Roujin Z Review

Roujin Z
In this Japanese movie, a scientist invents a new bed that, without the help of a nurse, can fully accommodate an elderly patient. It soon becomes evident that the scientist has used a brain at the centre of the bed and what's more, he has used the brain of the patient's dead wife. The bed then gets out of control growing a mind of its own.

by Kim Newman |
Published on
Release Date:

01 Jan 1991

Running Time:

80 minutes

Certificate:

12

Original Title:

Roujin Z

Though directed by Kitakubo, this big-screen Japanese cartoon was written and designed by Otomo Katsuhiro, the comic book visionary behind the break­through anime, Akira. As a follow-up to that epic it raises expectations not quite fulfilled by far more modest ambitions, though it's a superior example of the species.

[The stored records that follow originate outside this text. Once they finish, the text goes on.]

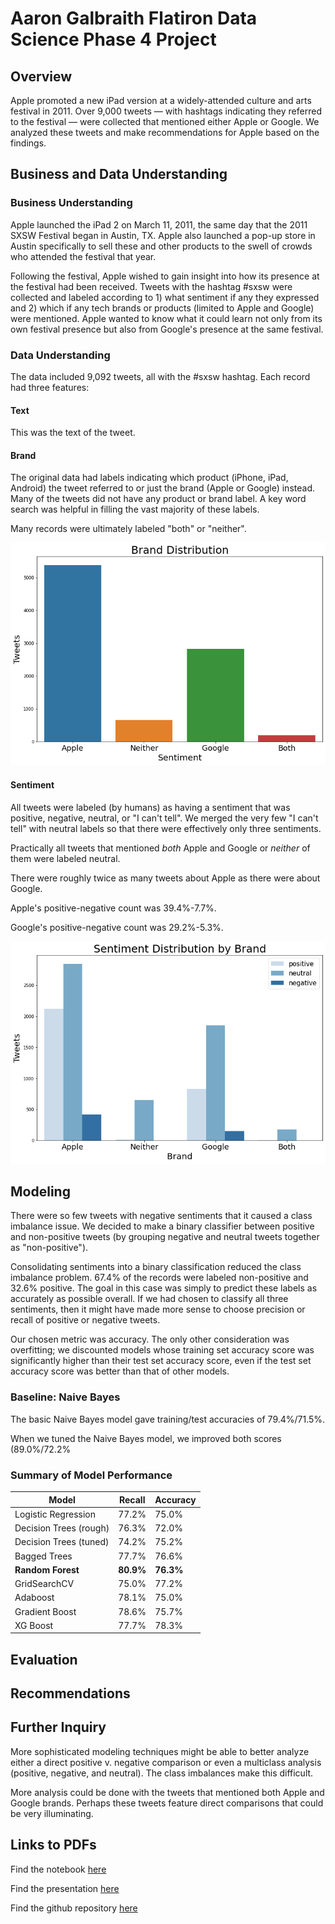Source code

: # Aaron Galbraith Flatiron Data Science Phase 4 Project

## Overview

Apple promoted a new iPad version at a widely-attended culture and arts festival in 2011. Over 9,000 tweets — with hashtags indicating they referred to the festival — were collected that mentioned either Apple or Google. We analyzed these tweets and make recommendations for Apple based on the findings.

## Business and Data Understanding

### Business Understanding

Apple launched the iPad 2 on March 11, 2011, the same day that the 2011 SXSW Festival began in Austin, TX. Apple also launched a pop-up store in Austin specifically to sell these and other products to the swell of crowds who attended the festival that year.

Following the festival, Apple wished to gain insight into how its presence at the festival had been received. Tweets with the hashtag #sxsw were collected and labeled according to 1) what sentiment if any they expressed and 2) which if any tech brands or products (limited to Apple and Google) were mentioned. Apple wanted to know what it could learn not only from its own festival presence but also from Google's presence at the same festival.

### Data Understanding
The data included 9,092 tweets, all with the #sxsw hashtag. Each record had three features:
#### Text
This was the text of the tweet.
#### Brand
The original data had labels indicating which product (iPhone, iPad, Android) the tweet referred to or just the brand (Apple or Google) instead. Many of the tweets did not have any product or brand label. A key word search was helpful in filling the vast majority of these labels.

Many records were ultimately labeled "both" or "neither".

![tweet count by brand](images/brand_dist.png)

#### Sentiment
All tweets were labeled (by humans) as having a sentiment that was positive, negative, neutral, or "I can't tell". We merged the very few "I can't tell" with neutral labels so that there were effectively only three sentiments.

Practically all tweets that mentioned *both* Apple and Google or *neither* of them were labeled neutral.

There were roughly twice as many tweets about Apple as there were about Google.

Apple's positive-negative count was 39.4%-7.7%.

Google's positive-negative count was 29.2%-5.3%.

![tweet count by brand](images/sentiment_dist.png)

## Modeling

There were so few tweets with negative sentiments that it caused a class imbalance issue. We decided to make a binary classifier between positive and non-positive tweets (by grouping negative and neutral tweets together as "non-positive").

Consolidating sentiments into a binary classification reduced the class imbalance problem. 67.4% of the records were labeled non-positive and 32.6% positive. The goal in this case was simply to predict these labels as accurately as possible overall. If we had chosen to classify all three sentiments, then it might have made more sense to choose precision or recall of positive or negative tweets.

Our chosen metric was accuracy. The only other consideration was overfitting; we discounted models whose training set accuracy score was significantly higher than their test set accuracy score, even if the test set accuracy score was better than that of other models.

### Baseline: Naive Bayes
The basic Naive Bayes model gave training/test accuracies of 79.4%/71.5%.

When we tuned the Naive Bayes model, we improved both scores (89.0%/72.2%

### Summary of Model Performance

| Model | Recall | Accuracy |
| -------- | ------- | ------- |
| Logistic Regression | 77.2% | 75.0% |
| Decision Trees (rough) | 76.3% | 72.0% |
| Decision Trees (tuned) | 74.2% | 75.2% |
| Bagged Trees | 77.7% | 76.6% |
| **Random Forest** | **80.9%** | **76.3%** |
| GridSearchCV | 75.0% | 77.2% |
| Adaboost | 78.1% | 75.0% |
| Gradient Boost | 78.6% | 75.7% |
| XG Boost | 77.7% | 78.3% |

## Evaluation

## Recommendations

## Further Inquiry

More sophisticated modeling techniques might be able to better analyze either a direct positive v. negative comparison or even a multiclass analysis (positive, negative, and neutral). The class imbalances make this difficult.

More analysis could be done with the tweets that mentioned both Apple and Google brands. Perhaps these tweets feature direct comparisons that could be very illuminating.

## Links to PDFs

Find the notebook [here](https://github.com/aarongalbraith/flatiron-phase4-project/tree/main/deliverables/notebook.pdf)

Find the presentation [here](https://github.com/aarongalbraith/flatiron-phase4-project/tree/main/deliverables/presentation.pdf)

Find the github repository [here](https://github.com/aarongalbraith/flatiron-phase4-project/tree/main/deliverables/github.pdf)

Japan has always had a science fiction tradition of city-stomping giant monsters and super-transforming battle robots, and this is a unique take on the genre, informed and complicated by another singularly Japanese obsession, the dignified care of the elderly. In a sunlit near-future Japan, a government research project has developed a fully-automated hospital bed to take care of the elderly with maximum efficiency and minimum compassion. The student nurse heroine protests at the impersonality of the machine. But things get weird when it transpires that the unethical scientists have used a human brain in the computer and given the bed the ability to defend itself by adding on extra bits of machinery.

The plot gets further complicated when we realise that the brain in question is that of the patient's dead wife and the machine takes off across the town, growing to Godzilla size with the help of bits of bulldozer. While the characters are shrill one-note types, the quality of the animation is up there with the genre's best — starting quietly enough, but swiftly becoming spectacular as the robot bed meets its military-minded match. That our impression of the all-machine bed as a cruel idea is contradicted halfway through by the idea of dead wives' brains looking after their decrepit husbands adds a strangely touching, if equally disturbing, perspective to the tale.

Although this came out after the release of Akira and Ghost in the Shell, it was still before Anime had gone globally mainstream. With great animation worthy of comparisons with many of its competitors, Roujin Z has an interesting concept behind it which with more character development could have been another Anime to lead the way forward.